Lift every line from the entries that includes the word "date".

---------- Material provided ----------

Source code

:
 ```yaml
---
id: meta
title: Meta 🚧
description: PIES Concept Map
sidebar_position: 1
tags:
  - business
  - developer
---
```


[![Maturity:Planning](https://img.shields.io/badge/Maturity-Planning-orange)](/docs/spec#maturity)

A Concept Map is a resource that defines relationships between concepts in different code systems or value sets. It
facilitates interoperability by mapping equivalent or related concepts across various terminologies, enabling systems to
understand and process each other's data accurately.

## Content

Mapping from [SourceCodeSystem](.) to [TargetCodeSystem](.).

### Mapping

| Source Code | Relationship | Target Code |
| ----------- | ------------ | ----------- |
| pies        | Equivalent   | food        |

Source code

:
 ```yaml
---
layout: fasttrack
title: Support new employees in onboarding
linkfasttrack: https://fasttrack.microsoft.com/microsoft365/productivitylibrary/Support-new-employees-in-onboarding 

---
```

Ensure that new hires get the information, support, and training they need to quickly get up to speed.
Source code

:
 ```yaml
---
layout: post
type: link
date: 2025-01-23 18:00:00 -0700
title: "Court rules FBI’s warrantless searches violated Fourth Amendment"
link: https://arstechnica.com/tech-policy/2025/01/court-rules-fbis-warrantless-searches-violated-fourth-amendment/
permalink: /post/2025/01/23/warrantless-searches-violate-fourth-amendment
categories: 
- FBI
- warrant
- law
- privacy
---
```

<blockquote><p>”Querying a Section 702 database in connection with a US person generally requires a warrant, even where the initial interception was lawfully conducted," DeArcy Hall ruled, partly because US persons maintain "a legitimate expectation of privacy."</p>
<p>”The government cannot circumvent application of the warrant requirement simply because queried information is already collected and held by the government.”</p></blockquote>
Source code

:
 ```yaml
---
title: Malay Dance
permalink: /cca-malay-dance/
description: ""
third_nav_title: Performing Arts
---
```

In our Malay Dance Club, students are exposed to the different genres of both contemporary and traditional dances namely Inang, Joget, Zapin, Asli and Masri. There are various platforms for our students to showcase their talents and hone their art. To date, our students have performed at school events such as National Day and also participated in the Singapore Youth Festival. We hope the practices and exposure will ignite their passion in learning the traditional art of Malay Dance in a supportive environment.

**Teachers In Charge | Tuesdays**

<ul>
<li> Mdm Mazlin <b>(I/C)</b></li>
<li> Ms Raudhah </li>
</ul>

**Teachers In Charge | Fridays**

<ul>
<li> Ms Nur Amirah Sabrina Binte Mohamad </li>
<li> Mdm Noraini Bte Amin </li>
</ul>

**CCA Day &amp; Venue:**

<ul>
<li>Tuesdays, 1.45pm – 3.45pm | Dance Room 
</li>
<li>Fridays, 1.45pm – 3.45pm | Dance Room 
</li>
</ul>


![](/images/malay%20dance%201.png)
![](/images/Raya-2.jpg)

----------

● Solved exercise:
date: 2025-01-23 18:00:00 -0700
In our Malay Dance Club, students are exposed to the different genres of both contemporary and traditional dances namely Inang, Joget, Zapin, Asli and Masri. There are various platforms for our students to showcase their talents and hone their art. To date, our students have performed at school events such as National Day and also participated in the Singapore Youth Festival. We hope the practices and exposure will ignite their passion in learning the traditional art of Malay Dance in a supportive environment.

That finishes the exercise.